Sie brachte Josi Berger um den Verstand. Gerade noch hatte die Sonne das Büro so aufgeheizt, dass sie zu verstehen glaubte, warum die Spanier Siesta machten. Und kaum hatte sie die Lamellen zugezogen, schoben sich schon wieder Wolken vor das Blau. Typisch norddeutsches Mischwetter.
Jetzt war es dunkel und ungemütlich in ihrem Ein-Mann-Büro. Jo konnte nur raten, welchen Namen sie vor einer Minute auf ihre Arbeitsunterlage gekritzelt hatte.
»Herr Be., Bejagovisch, ich .«
»Beganovic!« Ihr Klient am Telefon betonte die zweite Silbe wie ein Sprachtherapeut, der einen Erstklässler in die hohe Kunst der Phonetik einführen will.
»Ich bin schlecht in Namen.«
»Aber in Paragraphen sind Sie gut?«
»Lassen Sie sich überraschen.«
Vor ihr auf dem Schreibtisch lag ein fetter Kommentar zum Insolvenzrecht. Sie musste ihr Smartphone auf die aufgeschlagene Seite legen, sonst klappte der dicke Wälzer immer wieder zu.
Eins, zwei, drei. Noch mehr als die Paragraphen quälten sie die Zahlen. Dummerweise lauerten sie ihr überall auf. Jo konnte ihnen nicht entfliehen, hatte sie jetzt auch noch zusätzlich zu den Paragraphen an der Backe.
Egal, jetzt galt es ihre mathematische Unzulänglichkeit geschickt zu überspielen. Jo konzentrierte sich.
»Sie haben noch keinen Insolvenzantrag gestellt?«
»Das sagte ich bereits!«
»Und Ihren Gesellschaftern haben Sie den Verlust ebenfalls nicht angezeigt?«
»Ich möchte mich nur ungerne wiederholen.«
»Wenn ich Ihr Altvermögen, Ihre Lebensversicherungen und Grundstücke sowie Ihr sonstiges Vermögen überschlage, müsste sich die Insolvenzmasse mindestens auf 500 000 Euro belaufen. Damit dürfte eine Insolvenz begründet sein.«
Vier, fünf, sechs. Schnell wieder von den Zahlen ablenken.
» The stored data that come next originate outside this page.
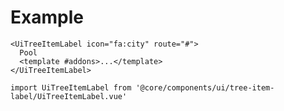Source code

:# Example

```vue-template
<UiTreeItemLabel icon="fa:city" route="#">
  Pool
  <template #addons>...</template>
</UiTreeItemLabel>
```

```vue-script
import UiTreeItemLabel from '@core/components/ui/tree-item-label/UiTreeItemLabel.vue'
```
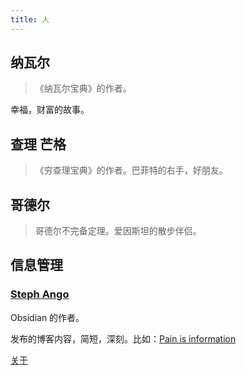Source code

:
 ```yaml
---
title: 人
---
```

## 纳瓦尔
> 《纳瓦尔宝典》的作者。

幸福，财富的故事。

## 查理 芒格
> 《穷查理宝典》的作者。巴菲特的右手，好朋友。

## 哥德尔
> 哥德尔不完备定理。爱因斯坦的散步伴侣。

## 信息管理
### [Steph Ango](https://stephango.com)
Obsidian 的作者。

发布的博客内容，简短，深刻。比如：[Pain is information](https://stephango.com/pain)

[关于](https://stephango.com/about)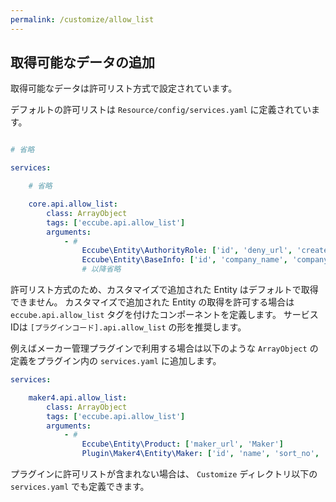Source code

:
 ```yaml
---
permalink: /customize/allow_list
---
```


## 取得可能なデータの追加

取得可能なデータは許可リスト方式で設定されています。

デフォルトの許可リストは `Resource/config/services.yaml` に定義されています。

```yaml

# 省略

services:

    # 省略

    core.api.allow_list:
        class: ArrayObject
        tags: ['eccube.api.allow_list']
        arguments:
            - #
                Eccube\Entity\AuthorityRole: ['id', 'deny_url', 'create_date', 'update_date', 'Authority', 'Creator']
                Eccube\Entity\BaseInfo: ['id', 'company_name', 'company_kana', 'postal_code', 'addr01', 'addr02', ... ]
                # 以降省略
```

許可リスト方式のため、カスタマイズで追加された Entity はデフォルトで取得できません。
カスタマイズで追加された Entity の取得を許可する場合は `eccube.api.allow_list` タグを付けたコンポーネントを定義します。
サービスIDは `[プラグインコード].api.allow_list` の形を推奨します。

例えばメーカー管理プラグインで利用する場合は以下のような `ArrayObject` の定義をプラグイン内の `services.yaml` に追加します。

```yaml
services:

    maker4.api.allow_list:
        class: ArrayObject
        tags: ['eccube.api.allow_list']
        arguments:
            - #
                Eccube\Entity\Product: ['maker_url', 'Maker']
                Plugin\Maker4\Entity\Maker: ['id', 'name', 'sort_no', 'create_date', 'update_date']
```

プラグインに許可リストが含まれない場合は、 `Customize` ディレクトリ以下の `services.yaml` でも定義できます。
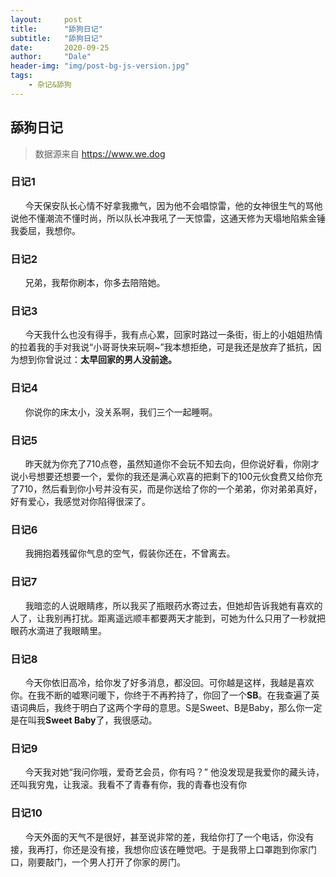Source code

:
 ```yaml
---
layout:     post
title:      "舔狗日记"
subtitle:   "舔狗日记"
date:       2020-09-25
author:     "Dale"
header-img: "img/post-bg-js-version.jpg"
tags:
    - 杂记&舔狗 
---
```


## 舔狗日记
> 数据源来自 https://www.we.dog 

### 日记1
&#160;&#160; &#160; &#160;今天保安队长心情不好拿我撒气，因为他不会唱惊雷，他的女神很生气的骂他说他不懂潮流不懂时尚，所以队长冲我吼了一天惊雷，这通天修为天塌地陷紫金锤我委屈，我想你。

### 日记2
&#160;&#160; &#160; &#160;兄弟，我帮你刷本，你多去陪陪她。

### 日记3
&#160;&#160; &#160; &#160;今天我什么也没有得手，我有点心累，回家时路过一条街，街上的小姐姐热情的拉着我的手对我说“小哥哥快来玩啊~”我本想拒绝，可是我还是放弃了抵抗，因为想到你曾说过：**太早回家的男人没前途。**

### 日记4
&#160;&#160; &#160; &#160;你说你的床太小，没关系啊，我们三个一起睡啊。

### 日记5
&#160;&#160; &#160; &#160;昨天就为你充了710点卷，虽然知道你不会玩不知去向，但你说好看，你刚才说小号想要还想要一个，爱你的我还是满心欢喜的把剩下的100元伙食费又给你充了710，然后看到你小号并没有买，而是你送给了你的一个弟弟，你对弟弟真好，好有爱心，我感觉对你陷得很深了。

### 日记6
&#160;&#160; &#160; &#160;我拥抱着残留你气息的空气，假装你还在，不曾离去。

### 日记7
&#160;&#160; &#160; &#160;我暗恋的人说眼睛疼，所以我买了瓶眼药水寄过去，但她却告诉我她有喜欢的人了，让我别再打扰。距离遥远顺丰都要两天才能到，可她为什么只用了一秒就把眼药水滴进了我眼睛里。

### 日记8
&#160;&#160; &#160; &#160;今天你依旧高冷，给你发了好多消息，都没回。可你越是这样，我越是喜欢你。在我不断的嘘寒问暖下，你终于不再矜持了，你回了一个**SB**。在我查遍了英语词典后，我终于明白了这两个字母的意思。S是Sweet、B是Baby，那么你一定是在叫我**Sweet Baby**了，我很感动。

### 日记9
&#160;&#160; &#160; &#160;今天我对她“我问你哦，爱奇艺会员，你有吗？” 他没发现是我爱你的藏头诗，还叫我穷鬼，让我滚。我看不了青春有你，我的青春也没有你

### 日记10
&#160;&#160; &#160; &#160;今天外面的天气不是很好，甚至说非常的差，我给你打了一个电话，你没有接，我再打，你还是没有接，我想你应该在睡觉吧。于是我带上口罩跑到你家门口，刚要敲门，一个男人打开了你家的房门。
»Weihen Sie Ihre Gesellschafter ein! Ansonsten machen Sie sich eines abstrakten Gefährdungsdelikts nach Paragraph 823 Bürgerliches Gesetzbuch schuldig.«
»Sprechen Sie bitte Deutsch.«
»Na ja, ich könnte Folgendes für Sie tun, Herr Beganovisch: Ich stelle für Sie den Insolvenzantrag und kümmere mich um das Verfahren. Das ist in Ihrem Fall sicher der einzige Ausweg aus dem Schlamassel. Nicht, dass man Sie auch noch wegen Insolvenzverschleppung belangt.«
»Insolvenz- was?«
»Paragraph 15a der Insolvenzordnung. Wenn Sie zu lange zögern, machen Sie sich einer Straftat schuldig.«
»Ein Insolvenzverfahren ist das Letzte, was ich jetzt gebrauchen kann.«
»Es ist das Beste, was Sie jetzt gebrauchen können.«
»Ich muss das mit meinem Wirtschaftsprüfer absprechen.«
»Sie haben nur drei Wochen.«
»Ich melde mich.«
Kopfschüttelnd lehnte sich Jo in ihrem erst kürzlich erkämpften ergonomischen Schreibtischstuhl zurück und ließ die bewegliche Sitzfläche schaukeln. Im Strafrecht kannte sie sich aus. Was hatte sie sich nur dabei gedacht, bei einer Kanzlei mit wirtschaftlichem Schwerpunkt anzufangen? Vergangenheit hin oder her. Ihre Entscheidung drohte zum Bumerang zu werden. Sie hatte Eilert vorgewarnt. Mit Insolvenzverfahren, Bilanzen und rechtlichen Problemen aus obskuren Geschäftsgebaren musste man ihr nicht kommen.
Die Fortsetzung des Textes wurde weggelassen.